Saturday, March 21, 2009

Gallagher on Culture: part V

Part 5, at The Corner, NRO.

Here's another way that gay marriage and no-fault divorce are similar: Elites coalesced in favor of this legal change — and firmly downplayed the very idea it could have any cultural effects at all. Unilateral-divorce laws were passed by insider experts, "the best and brightest," who firmly swore that the objections and reservations of religious people and of the masses were uninformed, ignorant, and unlikely.

Because, after all, how could letting Anna and Evan disrupt their horrible, violent marriage more easily possibly affect your marriage?

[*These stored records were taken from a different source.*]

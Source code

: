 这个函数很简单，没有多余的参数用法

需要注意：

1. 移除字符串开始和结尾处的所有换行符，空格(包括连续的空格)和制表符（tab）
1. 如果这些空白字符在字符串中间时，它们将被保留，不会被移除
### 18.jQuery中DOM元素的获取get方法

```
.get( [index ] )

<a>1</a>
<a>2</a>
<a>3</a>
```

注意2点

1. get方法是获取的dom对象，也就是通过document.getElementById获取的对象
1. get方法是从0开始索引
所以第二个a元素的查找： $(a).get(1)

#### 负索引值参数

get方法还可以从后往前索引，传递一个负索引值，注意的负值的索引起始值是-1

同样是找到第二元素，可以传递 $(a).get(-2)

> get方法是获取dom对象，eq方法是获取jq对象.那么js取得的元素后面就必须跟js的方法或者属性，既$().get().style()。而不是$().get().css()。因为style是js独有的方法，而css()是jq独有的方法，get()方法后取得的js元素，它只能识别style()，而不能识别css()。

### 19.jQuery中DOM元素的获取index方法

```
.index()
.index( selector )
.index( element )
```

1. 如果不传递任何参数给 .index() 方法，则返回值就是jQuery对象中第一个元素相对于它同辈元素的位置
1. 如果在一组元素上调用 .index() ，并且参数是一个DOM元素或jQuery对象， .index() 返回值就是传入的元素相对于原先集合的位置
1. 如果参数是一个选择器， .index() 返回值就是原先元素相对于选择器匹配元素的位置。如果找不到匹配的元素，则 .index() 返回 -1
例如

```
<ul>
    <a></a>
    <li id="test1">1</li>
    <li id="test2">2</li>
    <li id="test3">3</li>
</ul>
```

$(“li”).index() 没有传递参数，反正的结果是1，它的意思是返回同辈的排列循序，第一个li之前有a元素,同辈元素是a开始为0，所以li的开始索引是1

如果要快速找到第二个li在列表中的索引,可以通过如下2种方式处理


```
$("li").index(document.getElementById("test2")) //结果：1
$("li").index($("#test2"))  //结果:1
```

Being Americans, even the smartest among us find institutional effects easy to deny and hard to take into account.
....
The heart of the same-sex marriage argument, by contrast, is this: There is no rational, relevant difference between same-sex and opposite-sex couples — and anyone who disagrees is engaging in illegitimate discrimination, similar to people who opposed interracial marriage.

I know gay-marriage advocates honestly believe this to be true. That's not in question. My question is: How can an intellectual both say this and also say that same-sex marriage is not going to affect anyone besides gay couples? (e.g.: How exactly do we treat people and institutions that oppose interracial marriage these days? In law? In culture?)